Curtis deftly captures a man caught between his people and his job, but “Muru” is mostly an accomplishment in tension, courtesy of a propulsive pace from Kahi. This is one of those films that slow burns for a little while as it sets up its characters and then unfolds nearly in real-time during the tragic, misguided raid. It’s basically an action movie, and it works well as one, keeping up the pace while never losing the pro-Maori message of the film, one that’s named after a word that means something redress. The opening crawl says that this is not a recreation of what happened but a response. It’s a powerful one.
Finally, there’s Amy Redford’s “Roost,” which plays a little like the 2022 Sundance drama “Palm Trees and Power Lines” but without the conviction of that film’s dramatic purpose. It’s a manipulative thriller with some interesting performances from young stars Grace Van Dien (who fans will remember from the fourth season premiere of “Stranger Things” as the doomed Chrissy) and the always-strong Kyle Gallner, but the script here just never rings true. It all feels manipulative, turning its characters into pawns for a game of sexual chess, and the film's direction and style don’t have enough strength to overcome a truly weak script.
Van Dien plays Anna, an average girl who has been communicating online with an older boy named Eric (Gallner). Anna knows he’s older but doesn’t quite know that he’s actually 28. Anna is 17. When Eric shows up on their doorstep, Anna’s mom Beth (Summer Phoenix) understandably freaks out, and her cop fiancé Tim (Jesse Garcia) tries to put the brakes on potential disaster.
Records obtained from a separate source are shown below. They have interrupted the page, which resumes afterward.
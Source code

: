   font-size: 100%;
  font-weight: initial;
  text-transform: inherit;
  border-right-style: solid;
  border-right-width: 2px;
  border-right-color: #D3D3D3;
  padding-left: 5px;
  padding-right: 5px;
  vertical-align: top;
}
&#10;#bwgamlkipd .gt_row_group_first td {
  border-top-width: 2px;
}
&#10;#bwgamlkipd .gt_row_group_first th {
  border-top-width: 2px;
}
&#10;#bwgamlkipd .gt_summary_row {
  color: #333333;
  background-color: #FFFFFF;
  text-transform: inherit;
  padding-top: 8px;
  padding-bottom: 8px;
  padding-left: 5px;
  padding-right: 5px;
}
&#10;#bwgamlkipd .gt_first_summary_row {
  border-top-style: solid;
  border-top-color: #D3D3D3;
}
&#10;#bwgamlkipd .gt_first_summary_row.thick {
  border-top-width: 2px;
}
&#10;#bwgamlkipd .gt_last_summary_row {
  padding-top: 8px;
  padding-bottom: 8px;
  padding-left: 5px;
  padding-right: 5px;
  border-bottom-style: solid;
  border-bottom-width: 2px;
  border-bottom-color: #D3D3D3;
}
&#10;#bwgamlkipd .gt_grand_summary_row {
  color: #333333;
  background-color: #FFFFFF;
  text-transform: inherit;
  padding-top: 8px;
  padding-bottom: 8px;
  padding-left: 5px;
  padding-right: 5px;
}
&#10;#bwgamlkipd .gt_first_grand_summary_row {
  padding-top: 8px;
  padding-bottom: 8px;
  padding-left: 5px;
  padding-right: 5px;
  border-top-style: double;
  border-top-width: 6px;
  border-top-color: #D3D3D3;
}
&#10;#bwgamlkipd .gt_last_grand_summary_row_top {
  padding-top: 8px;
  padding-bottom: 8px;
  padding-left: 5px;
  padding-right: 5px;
However, there’s a major twist that comes a little before halfway through that turns everything on its head, recalibrating Eric’s motives and the entire thrust of the film.
Once that’s revealed, “Roost” has too few places to go and simply lacks momentum in the second half. Anna becomes too much of a background character in what should always stay her story (even with the twist that brings her mother into the narrative more) and too many scenes consist of on-the-nose, blunt dialogue. No one speaks like the characters in this movie, so often knowing exactly what to say and when to say it. The shame is that Van Dien and Gallner are clearly talented enough for something more subtle. If only “Roost” trusted them to make that movie.